▶ **ACTIVITY**: Search the entries below for "artifactId", and copy each line where it appears.

Dataset excerpts
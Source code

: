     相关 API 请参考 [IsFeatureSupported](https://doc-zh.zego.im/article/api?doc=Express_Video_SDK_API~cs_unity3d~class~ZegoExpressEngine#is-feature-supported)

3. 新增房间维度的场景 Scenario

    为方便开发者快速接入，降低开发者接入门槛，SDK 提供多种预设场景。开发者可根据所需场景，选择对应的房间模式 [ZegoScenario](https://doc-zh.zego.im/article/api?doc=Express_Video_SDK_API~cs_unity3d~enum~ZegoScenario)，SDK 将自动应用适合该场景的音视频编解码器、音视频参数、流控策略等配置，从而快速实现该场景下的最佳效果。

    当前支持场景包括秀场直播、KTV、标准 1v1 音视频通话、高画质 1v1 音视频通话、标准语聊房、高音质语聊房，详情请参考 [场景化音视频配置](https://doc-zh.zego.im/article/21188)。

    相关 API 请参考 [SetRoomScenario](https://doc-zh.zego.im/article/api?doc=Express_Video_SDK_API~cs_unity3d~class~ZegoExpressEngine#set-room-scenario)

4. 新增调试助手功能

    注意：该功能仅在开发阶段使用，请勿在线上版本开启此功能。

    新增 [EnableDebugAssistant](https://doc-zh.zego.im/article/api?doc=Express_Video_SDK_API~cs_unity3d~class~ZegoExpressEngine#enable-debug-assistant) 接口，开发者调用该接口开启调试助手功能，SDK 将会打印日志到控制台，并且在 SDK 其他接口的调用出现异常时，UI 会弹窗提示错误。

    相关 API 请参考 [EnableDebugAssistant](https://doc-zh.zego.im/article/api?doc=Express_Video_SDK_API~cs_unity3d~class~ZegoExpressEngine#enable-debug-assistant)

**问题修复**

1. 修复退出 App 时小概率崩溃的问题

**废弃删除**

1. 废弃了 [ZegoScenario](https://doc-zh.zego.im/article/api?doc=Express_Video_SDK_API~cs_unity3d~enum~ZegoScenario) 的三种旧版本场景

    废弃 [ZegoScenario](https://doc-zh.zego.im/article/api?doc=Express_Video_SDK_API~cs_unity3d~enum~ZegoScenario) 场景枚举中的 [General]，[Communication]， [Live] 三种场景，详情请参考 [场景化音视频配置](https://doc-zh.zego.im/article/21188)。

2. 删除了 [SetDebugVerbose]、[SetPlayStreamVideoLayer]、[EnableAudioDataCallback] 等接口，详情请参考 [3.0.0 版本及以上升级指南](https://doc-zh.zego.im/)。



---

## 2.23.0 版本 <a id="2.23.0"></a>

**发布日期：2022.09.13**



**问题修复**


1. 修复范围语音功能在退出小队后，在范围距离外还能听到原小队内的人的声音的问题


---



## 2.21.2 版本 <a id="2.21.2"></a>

==

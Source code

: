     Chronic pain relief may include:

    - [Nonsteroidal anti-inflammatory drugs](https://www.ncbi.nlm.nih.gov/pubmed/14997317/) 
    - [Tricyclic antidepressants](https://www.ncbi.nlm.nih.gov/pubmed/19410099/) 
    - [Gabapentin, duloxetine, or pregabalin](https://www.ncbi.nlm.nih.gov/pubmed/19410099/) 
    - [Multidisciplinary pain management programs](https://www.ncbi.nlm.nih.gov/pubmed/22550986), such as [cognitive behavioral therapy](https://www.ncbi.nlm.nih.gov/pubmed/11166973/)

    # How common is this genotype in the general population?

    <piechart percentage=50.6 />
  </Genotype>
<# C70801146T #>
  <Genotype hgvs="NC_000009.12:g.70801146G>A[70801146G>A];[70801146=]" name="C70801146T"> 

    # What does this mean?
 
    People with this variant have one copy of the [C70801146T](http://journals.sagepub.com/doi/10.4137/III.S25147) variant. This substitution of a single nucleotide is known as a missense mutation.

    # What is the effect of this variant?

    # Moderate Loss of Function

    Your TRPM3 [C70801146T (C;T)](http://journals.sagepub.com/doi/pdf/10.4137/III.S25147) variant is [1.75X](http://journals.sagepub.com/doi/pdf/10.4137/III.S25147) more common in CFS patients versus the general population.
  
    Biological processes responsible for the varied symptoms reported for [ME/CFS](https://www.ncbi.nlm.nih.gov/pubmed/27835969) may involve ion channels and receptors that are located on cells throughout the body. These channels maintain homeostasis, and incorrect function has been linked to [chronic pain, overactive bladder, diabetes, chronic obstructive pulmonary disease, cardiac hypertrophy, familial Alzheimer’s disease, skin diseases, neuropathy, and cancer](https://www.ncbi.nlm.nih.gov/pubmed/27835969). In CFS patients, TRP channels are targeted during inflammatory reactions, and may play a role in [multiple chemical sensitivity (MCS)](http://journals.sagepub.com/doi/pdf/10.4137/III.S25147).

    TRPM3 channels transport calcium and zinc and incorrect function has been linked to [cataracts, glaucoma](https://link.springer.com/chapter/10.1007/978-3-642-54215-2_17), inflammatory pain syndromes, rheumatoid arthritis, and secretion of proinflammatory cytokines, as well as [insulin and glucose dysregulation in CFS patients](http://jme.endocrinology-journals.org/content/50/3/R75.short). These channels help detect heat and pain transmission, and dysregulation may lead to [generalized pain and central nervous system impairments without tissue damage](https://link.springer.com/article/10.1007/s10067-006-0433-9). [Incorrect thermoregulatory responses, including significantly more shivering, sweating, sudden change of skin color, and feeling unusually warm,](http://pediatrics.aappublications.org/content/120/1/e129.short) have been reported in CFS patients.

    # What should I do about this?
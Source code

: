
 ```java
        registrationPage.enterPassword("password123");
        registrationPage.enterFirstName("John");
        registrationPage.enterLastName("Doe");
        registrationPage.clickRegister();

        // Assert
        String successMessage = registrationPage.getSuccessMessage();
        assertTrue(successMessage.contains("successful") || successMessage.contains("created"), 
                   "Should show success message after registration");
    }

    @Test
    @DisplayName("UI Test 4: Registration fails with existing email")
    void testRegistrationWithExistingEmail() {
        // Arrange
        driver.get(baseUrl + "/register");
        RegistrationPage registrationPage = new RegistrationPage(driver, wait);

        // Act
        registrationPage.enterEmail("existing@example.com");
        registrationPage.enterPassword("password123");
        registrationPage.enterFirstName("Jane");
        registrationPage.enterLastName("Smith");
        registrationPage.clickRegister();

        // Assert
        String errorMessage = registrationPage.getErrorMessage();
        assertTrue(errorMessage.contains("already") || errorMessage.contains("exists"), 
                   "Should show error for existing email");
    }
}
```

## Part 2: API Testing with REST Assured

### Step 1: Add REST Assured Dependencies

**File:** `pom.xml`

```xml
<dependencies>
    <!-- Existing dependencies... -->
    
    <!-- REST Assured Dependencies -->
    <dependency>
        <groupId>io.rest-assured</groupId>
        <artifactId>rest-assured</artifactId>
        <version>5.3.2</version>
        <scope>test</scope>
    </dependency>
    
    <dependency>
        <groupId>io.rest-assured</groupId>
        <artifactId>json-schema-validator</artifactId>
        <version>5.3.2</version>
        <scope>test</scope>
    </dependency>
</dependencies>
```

==

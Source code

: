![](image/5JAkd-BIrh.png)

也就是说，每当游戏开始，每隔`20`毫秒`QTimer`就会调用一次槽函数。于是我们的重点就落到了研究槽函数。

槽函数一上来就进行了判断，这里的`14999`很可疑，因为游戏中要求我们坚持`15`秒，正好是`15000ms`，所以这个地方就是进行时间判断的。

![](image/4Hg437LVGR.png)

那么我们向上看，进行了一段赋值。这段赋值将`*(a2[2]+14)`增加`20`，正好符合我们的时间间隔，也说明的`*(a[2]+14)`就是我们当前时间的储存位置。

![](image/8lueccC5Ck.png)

▶ **TASK OUTPUT**:
        <artifactId>rest-assured</artifactId>
        <artifactId>json-schema-validator</artifactId>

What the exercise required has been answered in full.